#### Dataset entries
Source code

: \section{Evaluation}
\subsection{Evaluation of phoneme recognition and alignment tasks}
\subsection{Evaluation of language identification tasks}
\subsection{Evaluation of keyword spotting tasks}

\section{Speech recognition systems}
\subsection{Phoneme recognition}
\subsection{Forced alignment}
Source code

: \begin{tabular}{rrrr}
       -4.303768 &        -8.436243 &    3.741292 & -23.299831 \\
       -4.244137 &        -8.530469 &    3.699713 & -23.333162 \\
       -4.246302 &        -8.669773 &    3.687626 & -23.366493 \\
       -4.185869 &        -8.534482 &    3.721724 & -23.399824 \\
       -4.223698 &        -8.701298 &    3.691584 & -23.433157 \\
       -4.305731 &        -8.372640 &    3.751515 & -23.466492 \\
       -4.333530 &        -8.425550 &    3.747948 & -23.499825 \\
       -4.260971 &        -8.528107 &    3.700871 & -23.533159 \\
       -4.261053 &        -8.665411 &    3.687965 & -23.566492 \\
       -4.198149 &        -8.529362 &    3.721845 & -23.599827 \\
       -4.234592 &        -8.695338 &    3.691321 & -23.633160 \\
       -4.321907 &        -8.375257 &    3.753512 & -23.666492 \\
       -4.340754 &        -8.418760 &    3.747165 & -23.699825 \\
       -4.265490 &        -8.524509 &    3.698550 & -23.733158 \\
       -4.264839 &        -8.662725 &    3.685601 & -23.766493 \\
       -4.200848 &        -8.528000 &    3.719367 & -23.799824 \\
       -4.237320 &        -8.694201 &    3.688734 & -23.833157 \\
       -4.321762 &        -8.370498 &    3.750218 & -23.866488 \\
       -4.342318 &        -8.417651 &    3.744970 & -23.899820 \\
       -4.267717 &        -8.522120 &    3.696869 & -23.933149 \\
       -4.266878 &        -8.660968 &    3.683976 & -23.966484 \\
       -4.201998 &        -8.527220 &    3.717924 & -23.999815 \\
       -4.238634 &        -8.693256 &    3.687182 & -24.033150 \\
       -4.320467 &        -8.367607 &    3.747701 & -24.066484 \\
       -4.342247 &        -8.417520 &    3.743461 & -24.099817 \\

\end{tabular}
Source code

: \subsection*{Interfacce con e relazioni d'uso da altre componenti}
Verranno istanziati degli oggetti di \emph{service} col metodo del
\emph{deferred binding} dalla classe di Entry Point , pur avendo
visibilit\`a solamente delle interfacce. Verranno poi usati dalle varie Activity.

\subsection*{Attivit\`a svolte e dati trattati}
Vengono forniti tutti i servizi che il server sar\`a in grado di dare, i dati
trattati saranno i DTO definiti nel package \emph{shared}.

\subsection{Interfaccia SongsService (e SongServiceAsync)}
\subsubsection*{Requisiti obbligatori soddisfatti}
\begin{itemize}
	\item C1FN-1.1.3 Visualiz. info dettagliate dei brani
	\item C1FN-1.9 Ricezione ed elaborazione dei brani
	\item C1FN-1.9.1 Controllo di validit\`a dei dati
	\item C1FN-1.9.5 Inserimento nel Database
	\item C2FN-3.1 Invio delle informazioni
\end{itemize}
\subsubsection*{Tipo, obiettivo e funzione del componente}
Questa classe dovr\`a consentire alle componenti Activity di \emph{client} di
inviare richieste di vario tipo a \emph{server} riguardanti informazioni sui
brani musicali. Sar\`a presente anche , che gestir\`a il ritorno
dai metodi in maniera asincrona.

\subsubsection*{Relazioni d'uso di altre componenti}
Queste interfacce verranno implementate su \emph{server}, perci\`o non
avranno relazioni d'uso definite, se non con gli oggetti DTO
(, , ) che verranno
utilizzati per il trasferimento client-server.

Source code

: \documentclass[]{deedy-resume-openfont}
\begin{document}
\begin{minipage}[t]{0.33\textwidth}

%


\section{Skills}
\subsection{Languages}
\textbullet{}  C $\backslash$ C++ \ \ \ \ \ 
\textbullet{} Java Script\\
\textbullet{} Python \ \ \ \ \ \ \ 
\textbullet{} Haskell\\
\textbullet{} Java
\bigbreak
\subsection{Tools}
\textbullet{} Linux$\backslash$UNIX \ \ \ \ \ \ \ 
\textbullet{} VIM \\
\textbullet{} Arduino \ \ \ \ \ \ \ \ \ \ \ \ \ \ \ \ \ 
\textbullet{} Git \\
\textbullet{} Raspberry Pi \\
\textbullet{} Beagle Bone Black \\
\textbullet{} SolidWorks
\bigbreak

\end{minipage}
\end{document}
########
#### Dataset entries
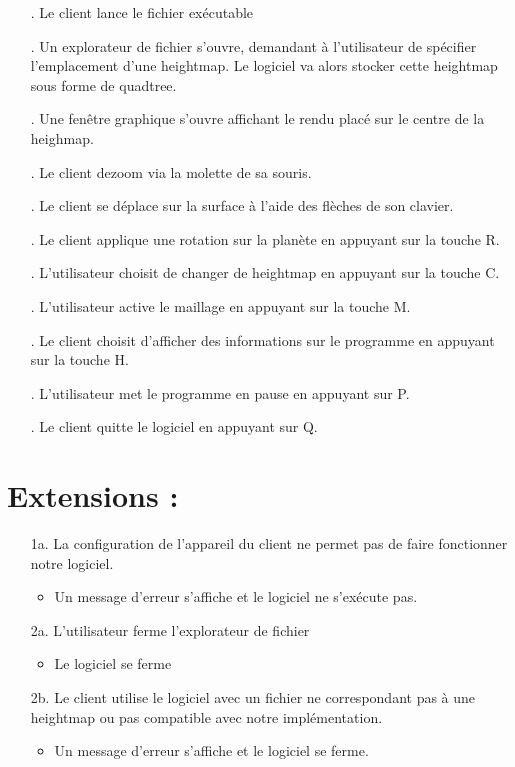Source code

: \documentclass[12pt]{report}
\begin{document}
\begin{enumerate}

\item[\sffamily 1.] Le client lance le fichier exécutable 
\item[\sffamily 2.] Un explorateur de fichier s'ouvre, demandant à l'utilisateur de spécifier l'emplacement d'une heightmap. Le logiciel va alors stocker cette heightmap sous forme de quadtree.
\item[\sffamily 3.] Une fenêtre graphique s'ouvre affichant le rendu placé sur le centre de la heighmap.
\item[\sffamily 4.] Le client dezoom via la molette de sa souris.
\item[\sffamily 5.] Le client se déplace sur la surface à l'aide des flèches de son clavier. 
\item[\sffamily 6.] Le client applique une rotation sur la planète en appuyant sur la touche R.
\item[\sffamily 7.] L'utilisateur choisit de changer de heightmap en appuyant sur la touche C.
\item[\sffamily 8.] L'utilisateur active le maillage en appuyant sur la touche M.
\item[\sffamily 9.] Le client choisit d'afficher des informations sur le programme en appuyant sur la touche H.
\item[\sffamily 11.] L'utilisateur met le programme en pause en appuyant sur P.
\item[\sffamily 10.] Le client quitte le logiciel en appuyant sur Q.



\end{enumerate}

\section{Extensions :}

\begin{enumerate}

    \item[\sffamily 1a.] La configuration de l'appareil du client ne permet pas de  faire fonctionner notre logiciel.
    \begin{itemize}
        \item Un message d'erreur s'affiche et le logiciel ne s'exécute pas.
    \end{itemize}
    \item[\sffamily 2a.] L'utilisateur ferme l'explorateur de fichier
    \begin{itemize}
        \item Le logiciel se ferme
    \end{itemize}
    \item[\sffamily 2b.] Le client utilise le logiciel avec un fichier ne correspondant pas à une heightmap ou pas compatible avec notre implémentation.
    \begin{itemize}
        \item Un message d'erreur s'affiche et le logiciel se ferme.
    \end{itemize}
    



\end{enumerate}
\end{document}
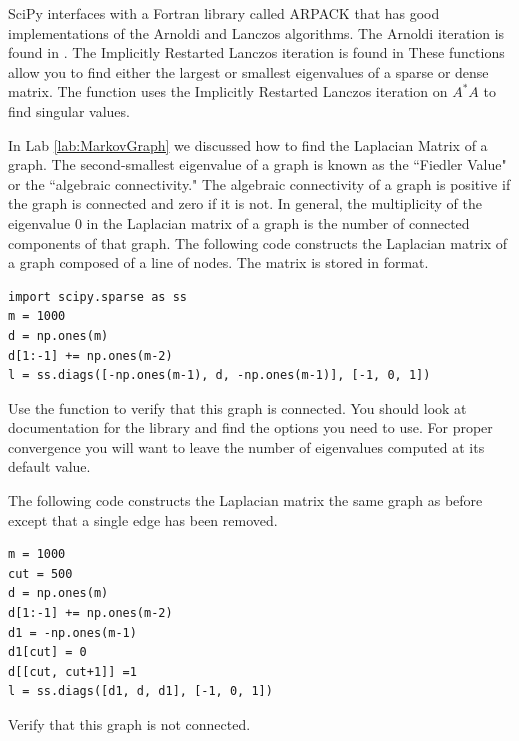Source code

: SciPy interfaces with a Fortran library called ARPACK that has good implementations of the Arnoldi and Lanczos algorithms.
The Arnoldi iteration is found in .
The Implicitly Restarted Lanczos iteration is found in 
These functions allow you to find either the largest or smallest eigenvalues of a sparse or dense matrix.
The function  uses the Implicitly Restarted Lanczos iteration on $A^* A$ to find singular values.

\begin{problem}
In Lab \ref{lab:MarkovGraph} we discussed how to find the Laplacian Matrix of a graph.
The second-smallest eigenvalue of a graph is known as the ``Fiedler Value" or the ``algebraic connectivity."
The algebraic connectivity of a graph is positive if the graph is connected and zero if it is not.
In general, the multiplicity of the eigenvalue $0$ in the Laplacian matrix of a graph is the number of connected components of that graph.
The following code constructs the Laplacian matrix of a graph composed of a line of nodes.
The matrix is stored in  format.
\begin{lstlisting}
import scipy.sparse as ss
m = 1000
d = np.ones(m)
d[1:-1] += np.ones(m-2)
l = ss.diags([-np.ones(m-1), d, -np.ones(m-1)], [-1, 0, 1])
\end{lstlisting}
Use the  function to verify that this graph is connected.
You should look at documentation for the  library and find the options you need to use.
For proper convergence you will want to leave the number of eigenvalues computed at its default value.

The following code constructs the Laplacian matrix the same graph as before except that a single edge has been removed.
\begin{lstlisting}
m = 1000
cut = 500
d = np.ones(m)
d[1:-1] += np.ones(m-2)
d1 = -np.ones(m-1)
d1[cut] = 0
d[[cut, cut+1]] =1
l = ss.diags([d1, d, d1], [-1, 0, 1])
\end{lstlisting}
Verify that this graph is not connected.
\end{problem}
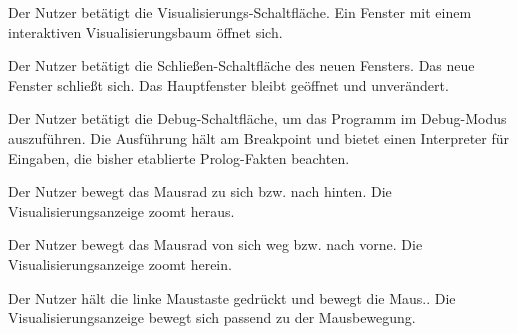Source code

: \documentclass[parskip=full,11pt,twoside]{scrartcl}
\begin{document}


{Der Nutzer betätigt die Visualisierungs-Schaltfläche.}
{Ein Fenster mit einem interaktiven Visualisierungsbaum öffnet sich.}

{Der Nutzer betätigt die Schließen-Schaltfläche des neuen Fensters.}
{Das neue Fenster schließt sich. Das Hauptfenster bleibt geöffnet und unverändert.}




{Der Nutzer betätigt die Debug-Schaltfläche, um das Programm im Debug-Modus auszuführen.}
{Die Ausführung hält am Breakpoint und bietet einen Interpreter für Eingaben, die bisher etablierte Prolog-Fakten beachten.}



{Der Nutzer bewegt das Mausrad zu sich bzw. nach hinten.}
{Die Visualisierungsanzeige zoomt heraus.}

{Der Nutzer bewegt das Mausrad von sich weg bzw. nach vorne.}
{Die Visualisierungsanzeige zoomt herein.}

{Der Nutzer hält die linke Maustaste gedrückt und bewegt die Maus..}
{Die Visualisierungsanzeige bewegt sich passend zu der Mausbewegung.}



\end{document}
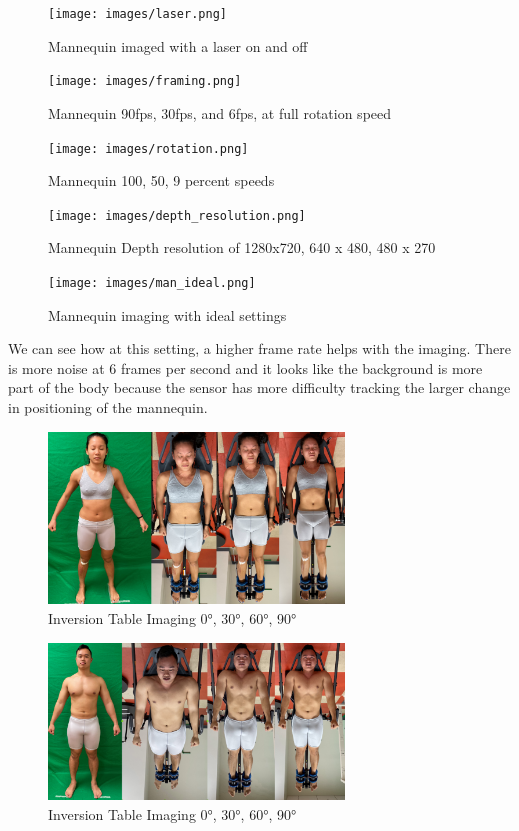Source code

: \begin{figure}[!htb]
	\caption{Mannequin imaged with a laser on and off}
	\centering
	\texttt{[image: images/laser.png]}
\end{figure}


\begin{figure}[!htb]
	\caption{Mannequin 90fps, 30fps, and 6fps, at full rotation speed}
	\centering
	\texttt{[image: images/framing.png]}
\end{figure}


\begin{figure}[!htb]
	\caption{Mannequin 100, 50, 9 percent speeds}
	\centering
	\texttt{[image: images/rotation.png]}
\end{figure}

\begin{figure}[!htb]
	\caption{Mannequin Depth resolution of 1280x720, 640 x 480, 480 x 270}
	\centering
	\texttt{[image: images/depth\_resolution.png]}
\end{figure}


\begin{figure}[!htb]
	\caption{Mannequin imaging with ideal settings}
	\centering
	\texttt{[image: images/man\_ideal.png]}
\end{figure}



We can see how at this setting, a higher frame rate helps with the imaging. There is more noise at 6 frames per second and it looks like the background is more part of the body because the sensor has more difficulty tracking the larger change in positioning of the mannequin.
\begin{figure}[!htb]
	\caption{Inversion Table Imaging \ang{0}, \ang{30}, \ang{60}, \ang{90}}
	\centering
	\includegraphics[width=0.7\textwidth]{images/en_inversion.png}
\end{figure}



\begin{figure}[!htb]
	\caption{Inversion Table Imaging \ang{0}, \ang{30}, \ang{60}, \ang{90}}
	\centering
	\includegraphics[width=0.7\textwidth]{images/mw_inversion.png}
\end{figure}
########
__Exercise brief__. Would you please copy exactly the part of the entries above that begins at the line containing "3.753512 & -23.666492 \\" and ends at the line containing "3.688734 & -23.833157 \\", both lines included?

__Solution to the problem__.
       -4.321907 &        -8.375257 &    3.753512 & -23.666492 \\
       -4.340754 &        -8.418760 &    3.747165 & -23.699825 \\
       -4.265490 &        -8.524509 &    3.698550 & -23.733158 \\
       -4.264839 &        -8.662725 &    3.685601 & -23.766493 \\
       -4.200848 &        -8.528000 &    3.719367 & -23.799824 \\
       -4.237320 &        -8.694201 &    3.688734 & -23.833157 \\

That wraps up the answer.